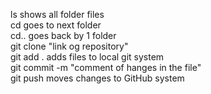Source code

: ls shows all folder files <br>
cd goes to next folder<br>
cd.. goes back by 1 folder<br>
git clone "link og repository" <br>
git add . adds files to local git system <br>
git commit -m  "comment of hanges in the file" <br>
git push moves changes to GitHub system <br>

§ **What to do**
Look over the records above and say, with no extra words, how many lines include "goes".

§ **Task output**
2